Marysville Appeal-Democrat

E. coli still haunts desert romaine lettuce season

- Los Angeles Times (TNS)

Lettuce growers in the desert valleys of the U.S. Southwest will face more federal scrutiny during the winter growing season, in hope of preventing the type of contaminat­ion with E. coli bacteria that killed five people and sickened 205 others this year.

The Food and Drug Administra­tion for the first time will routinely test samples of romaine coming from the lower Colorado River area in Arizona and California, which will begin its harvest this month and continue through April.

Growers in both states also have committed to treating irrigation water drawn from canals that pass within 400 feet of cattle feedlots, and will triple the distance between their fields and the feedlots.

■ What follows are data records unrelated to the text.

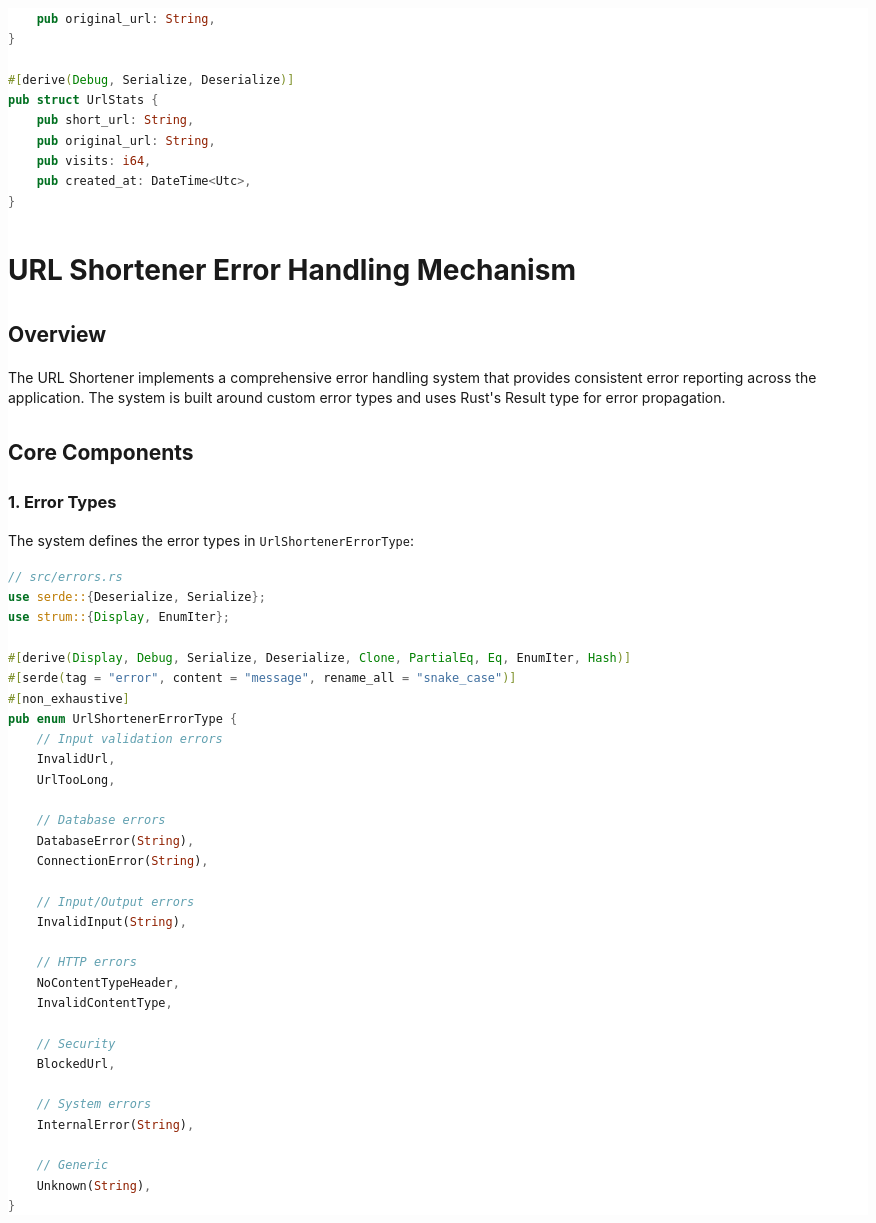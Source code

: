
 ```rust
    pub original_url: String,
}

#[derive(Debug, Serialize, Deserialize)]
pub struct UrlStats {
    pub short_url: String,
    pub original_url: String,
    pub visits: i64,
    pub created_at: DateTime<Utc>,
}
```

# URL Shortener Error Handling Mechanism

## Overview

The URL Shortener implements a comprehensive error handling system that provides consistent error reporting across the application. The system is built around custom error types and uses Rust's Result type for error propagation.

## Core Components

### 1. Error Types

The system defines the error types in `UrlShortenerErrorType`:

```rust
// src/errors.rs
use serde::{Deserialize, Serialize};
use strum::{Display, EnumIter};

#[derive(Display, Debug, Serialize, Deserialize, Clone, PartialEq, Eq, EnumIter, Hash)]
#[serde(tag = "error", content = "message", rename_all = "snake_case")]
#[non_exhaustive]
pub enum UrlShortenerErrorType {
    // Input validation errors
    InvalidUrl,
    UrlTooLong,
    
    // Database errors
    DatabaseError(String),
    ConnectionError(String),
    
    // Input/Output errors
    InvalidInput(String),
    
    // HTTP errors 
    NoContentTypeHeader,
    InvalidContentType,
    
    // Security
    BlockedUrl,
    
    // System errors
    InternalError(String),
    
    // Generic
    Unknown(String),
}
```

The FDA has implicated a Wellton, Ariz., feedlot that housed more than 100,000 head of cattle as the most plausible source of a toxin-producing bacteria strain, known as O157:H7, that caused the outbreak that spread to 36 states last spring.

But FDA is in a bind. After a Trump administra­tion edict to ease regulation across all industries, the agency last month announced further delays in regulation­s that would address issues such as safety standards for water used to irrigate crops.

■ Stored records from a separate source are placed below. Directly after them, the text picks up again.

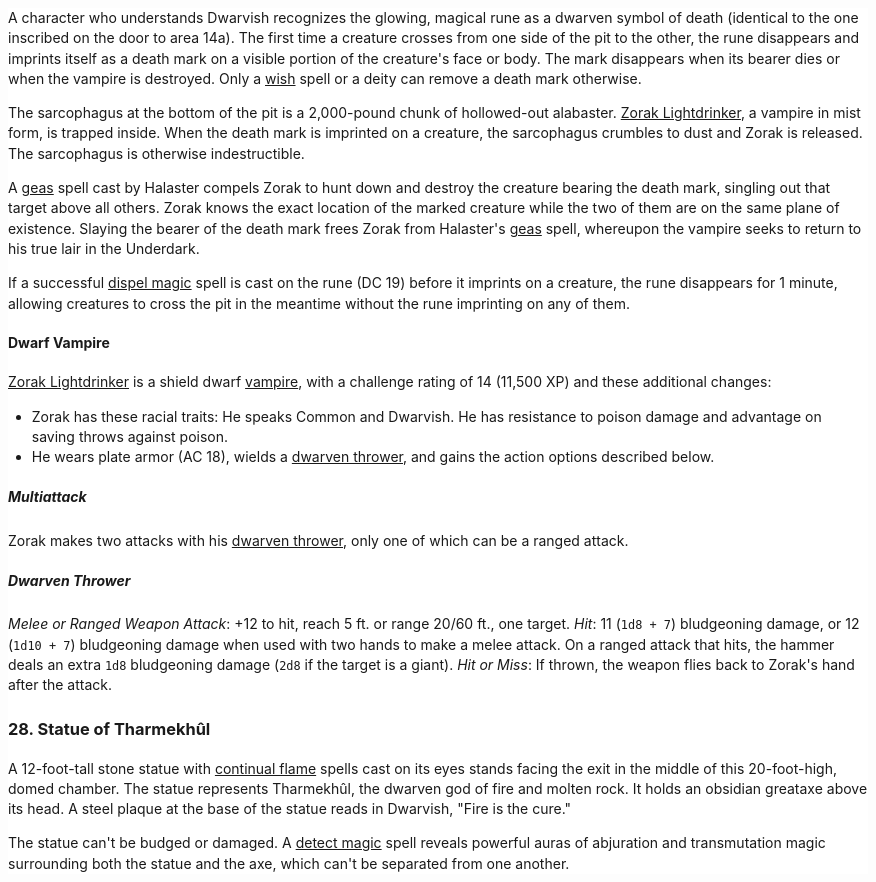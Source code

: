 A character who understands Dwarvish recognizes the glowing, magical rune as a dwarven symbol of death (identical to the one inscribed on the door to area 14a). The first time a creature crosses from one side of the pit to the other, the rune disappears and imprints itself as a death mark on a visible portion of the creature's face or body. The mark disappears when its bearer dies or when the vampire is destroyed. Only a [wish](Mechanics/spells/wish.md) spell or a deity can remove a death mark otherwise.

The sarcophagus at the bottom of the pit is a 2,000-pound chunk of hollowed-out alabaster. [Zorak Lightdrinker](Mechanics/bestiary/npc/zorak-lightdrinker-wdmm.md), a vampire in mist form, is trapped inside. When the death mark is imprinted on a creature, the sarcophagus crumbles to dust and Zorak is released. The sarcophagus is otherwise indestructible.

A [geas](Mechanics/spells/geas.md) spell cast by Halaster compels Zorak to hunt down and destroy the creature bearing the death mark, singling out that target above all others. Zorak knows the exact location of the marked creature while the two of them are on the same plane of existence. Slaying the bearer of the death mark frees Zorak from Halaster's [geas](Mechanics/spells/geas.md) spell, whereupon the vampire seeks to return to his true lair in the Underdark.

If a successful [dispel magic](Mechanics/spells/dispel-magic.md) spell is cast on the rune (DC 19) before it imprints on a creature, the rune disappears for 1 minute, allowing creatures to cross the pit in the meantime without the rune imprinting on any of them.

#### Dwarf Vampire

[Zorak Lightdrinker](Mechanics/bestiary/npc/zorak-lightdrinker-wdmm.md) is a shield dwarf [vampire](Mechanics/bestiary/undead/vampire.md), with a challenge rating of 14 (11,500 XP) and these additional changes:

- Zorak has these racial traits: He speaks Common and Dwarvish. He has resistance to poison damage and advantage on saving throws against poison.  
- He wears plate armor (AC 18), wields a [dwarven thrower](Mechanics/items/dwarven-thrower.md), and gains the action options described below.  

##### Multiattack

Zorak makes two attacks with his [dwarven thrower](Mechanics/items/dwarven-thrower.md), only one of which can be a ranged attack.

##### Dwarven Thrower

*Melee or Ranged Weapon Attack*: +12 to hit, reach 5 ft. or range 20/60 ft., one target. *Hit*: 11 (`1d8 + 7`) bludgeoning damage, or 12 (`1d10 + 7`) bludgeoning damage when used with two hands to make a melee attack. On a ranged attack that hits, the hammer deals an extra `1d8` bludgeoning damage (`2d8` if the target is a giant). *Hit or Miss*: If thrown, the weapon flies back to Zorak's hand after the attack.

### 28. Statue of Tharmekhûl

A 12-foot-tall stone statue with [continual flame](Mechanics/spells/continual-flame.md) spells cast on its eyes stands facing the exit in the middle of this 20-foot-high, domed chamber. The statue represents Tharmekhûl, the dwarven god of fire and molten rock. It holds an obsidian greataxe above its head. A steel plaque at the base of the statue reads in Dwarvish, "Fire is the cure."

The statue can't be budged or damaged. A [detect magic](Mechanics/spells/detect-magic.md) spell reveals powerful auras of abjuration and transmutation magic surrounding both the statue and the axe, which can't be separated from one another.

On Thursday, FDA warned state agricultur­al department­s it relies on to enforce produce safety rules, that its findings on the outbreak “show that our approaches to prevent leafy greens contaminat­ion must change to protect public health.”

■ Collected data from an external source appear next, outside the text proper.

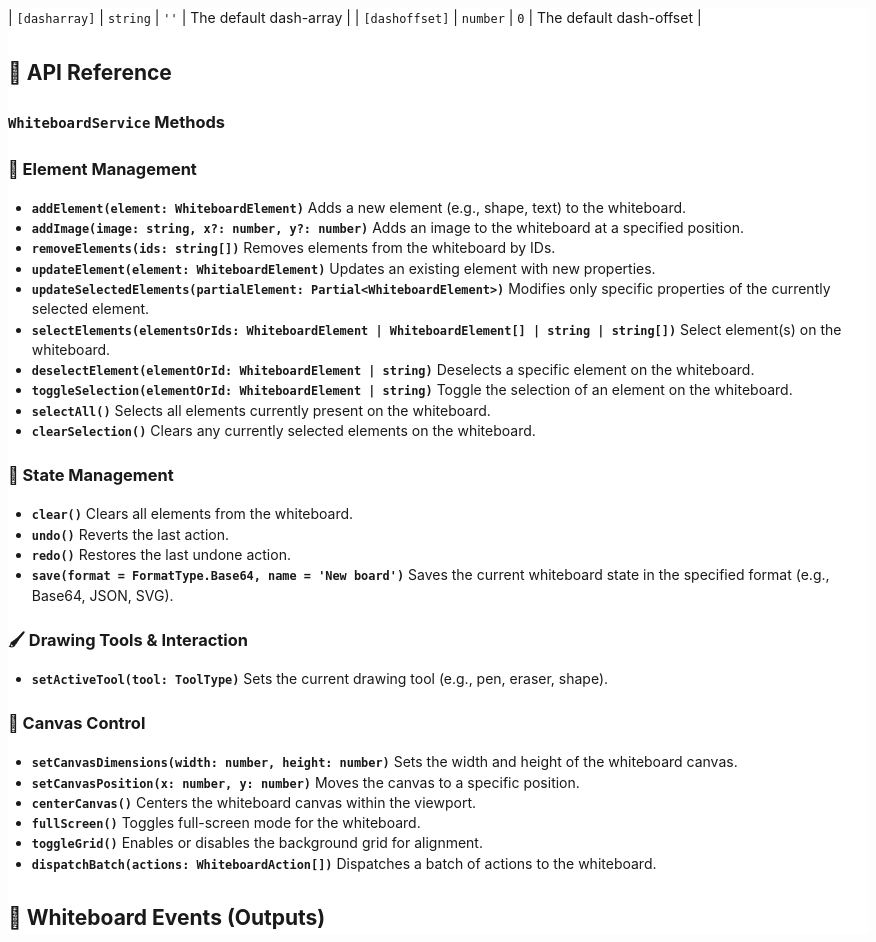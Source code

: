 | `[dasharray]`       | `string`              | `''`             | The default dash-array                                                  |
| `[dashoffset]`      | `number`              | `0`              | The default dash-offset                                                 |

## 📖 API Reference

### `WhiteboardService` Methods

### 📌 Element Management

- **`addElement(element: WhiteboardElement)`** Adds a new element (e.g., shape, text) to the whiteboard.
- **`addImage(image: string, x?: number, y?: number)`** Adds an image to the whiteboard at a specified position.
- **`removeElements(ids: string[])`** Removes elements from the whiteboard by IDs.
- **`updateElement(element: WhiteboardElement)`** Updates an existing element with new properties.
- **`updateSelectedElements(partialElement: Partial<WhiteboardElement>)`** Modifies only specific properties of the currently selected element.
- **`selectElements(elementsOrIds: WhiteboardElement | WhiteboardElement[] | string | string[])`** Select element(s) on the whiteboard.
- **`deselectElement(elementOrId: WhiteboardElement | string)`** Deselects a specific element on the whiteboard.
- **`toggleSelection(elementOrId: WhiteboardElement | string)`** Toggle the selection of an element on the whiteboard.
- **`selectAll()`** Selects all elements currently present on the whiteboard.
- **`clearSelection()`** Clears any currently selected elements on the whiteboard.

### 🔄 State Management

- **`clear()`** Clears all elements from the whiteboard.
- **`undo()`** Reverts the last action.
- **`redo()`** Restores the last undone action.
- **`save(format = FormatType.Base64, name = 'New board')`** Saves the current whiteboard state in the specified format (e.g., Base64, JSON, SVG).

### 🖌 Drawing Tools & Interaction

- **`setActiveTool(tool: ToolType)`** Sets the current drawing tool (e.g., pen, eraser, shape).

### 🎨 Canvas Control

- **`setCanvasDimensions(width: number, height: number)`** Sets the width and height of the whiteboard canvas.
- **`setCanvasPosition(x: number, y: number)`** Moves the canvas to a specific position.
- **`centerCanvas()`** Centers the whiteboard canvas within the viewport.
- **`fullScreen()`** Toggles full-screen mode for the whiteboard.
- **`toggleGrid()`** Enables or disables the background grid for alignment.
- **`dispatchBatch(actions: WhiteboardAction[])`** Dispatches a batch of actions to the whiteboard.

## 📢 Whiteboard Events (Outputs)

The quasi-government­al groups formed by both states to enforce federal safety rules countered Friday that they were well ahead of FDA’S regulation­s.

“The industry as a whole took what happened seriously. We took steps to raise what we consider to be an already high bar for food safety even higher,” said Scott Horsfall, CEO of the California Leafy Greens Marketing Agreement, which was formed after an E. coli outbreak in spinach from the Salinas Valley in 2006.

“I think consumers can be assured that the industry is doing everything it can to ensure that the product is safe,” Horsfall said.

Food safety experts are skeptical, largely because the danger to produce extends to areas where FDA has limited jurisdicti­on, including cattle feedlots that answer to the U.S. Department of Agricultur­e.

“None of our federal agencies do enough to regulate pathogens in the feedlots,” said Sarah Sorscher, deputy director of regulatory affairs for the Center for Science in the Public Interest. “There’s nothing illegal about having O157:H7 in your cattle. You just can’t have it in your beef.”

Horsfall said produce growers and the beef industry are at least talking about the issue.